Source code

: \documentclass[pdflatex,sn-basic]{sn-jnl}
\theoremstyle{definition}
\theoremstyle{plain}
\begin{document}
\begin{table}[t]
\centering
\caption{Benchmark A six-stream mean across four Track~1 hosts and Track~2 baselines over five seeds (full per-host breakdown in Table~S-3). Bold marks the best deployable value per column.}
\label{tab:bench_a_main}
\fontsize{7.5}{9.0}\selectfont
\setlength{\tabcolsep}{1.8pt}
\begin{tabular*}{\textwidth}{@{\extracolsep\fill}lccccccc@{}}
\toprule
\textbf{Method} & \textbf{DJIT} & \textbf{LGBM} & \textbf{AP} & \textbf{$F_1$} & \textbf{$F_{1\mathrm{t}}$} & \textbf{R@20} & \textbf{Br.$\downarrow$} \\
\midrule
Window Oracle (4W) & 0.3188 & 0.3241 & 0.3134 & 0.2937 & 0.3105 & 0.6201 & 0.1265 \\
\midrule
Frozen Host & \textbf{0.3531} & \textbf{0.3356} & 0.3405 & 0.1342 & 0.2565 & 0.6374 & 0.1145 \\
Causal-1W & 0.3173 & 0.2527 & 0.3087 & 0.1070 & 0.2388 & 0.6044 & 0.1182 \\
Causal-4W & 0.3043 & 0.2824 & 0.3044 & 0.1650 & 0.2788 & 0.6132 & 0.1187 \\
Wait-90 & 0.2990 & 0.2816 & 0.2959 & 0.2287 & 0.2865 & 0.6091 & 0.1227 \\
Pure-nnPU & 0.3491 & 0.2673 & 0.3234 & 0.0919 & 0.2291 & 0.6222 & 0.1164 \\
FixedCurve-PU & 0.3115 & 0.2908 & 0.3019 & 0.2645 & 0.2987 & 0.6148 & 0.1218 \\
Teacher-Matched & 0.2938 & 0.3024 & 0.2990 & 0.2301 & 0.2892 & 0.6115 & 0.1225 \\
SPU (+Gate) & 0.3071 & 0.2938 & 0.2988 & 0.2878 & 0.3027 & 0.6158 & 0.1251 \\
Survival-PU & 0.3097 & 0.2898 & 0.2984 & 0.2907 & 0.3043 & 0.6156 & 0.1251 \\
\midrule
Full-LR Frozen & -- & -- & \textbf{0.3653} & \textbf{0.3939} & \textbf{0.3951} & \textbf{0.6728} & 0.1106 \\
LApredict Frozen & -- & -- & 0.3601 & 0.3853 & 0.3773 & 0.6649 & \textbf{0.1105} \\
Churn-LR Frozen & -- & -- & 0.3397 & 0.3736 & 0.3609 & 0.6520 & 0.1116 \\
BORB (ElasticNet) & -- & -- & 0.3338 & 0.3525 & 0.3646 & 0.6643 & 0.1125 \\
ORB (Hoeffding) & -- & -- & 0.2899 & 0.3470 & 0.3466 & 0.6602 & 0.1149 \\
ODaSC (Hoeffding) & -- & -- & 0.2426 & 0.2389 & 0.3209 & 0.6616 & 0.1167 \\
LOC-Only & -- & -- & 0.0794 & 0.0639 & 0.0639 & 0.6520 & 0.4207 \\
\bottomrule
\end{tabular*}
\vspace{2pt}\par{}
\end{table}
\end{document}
-*-
AIM OF THE TASK: Within the entries above, find every line where the string "theoremstyle" occurs, and copy it.

RESPONSE TO THE TASK:
\theoremstyle{definition}
\theoremstyle{plain}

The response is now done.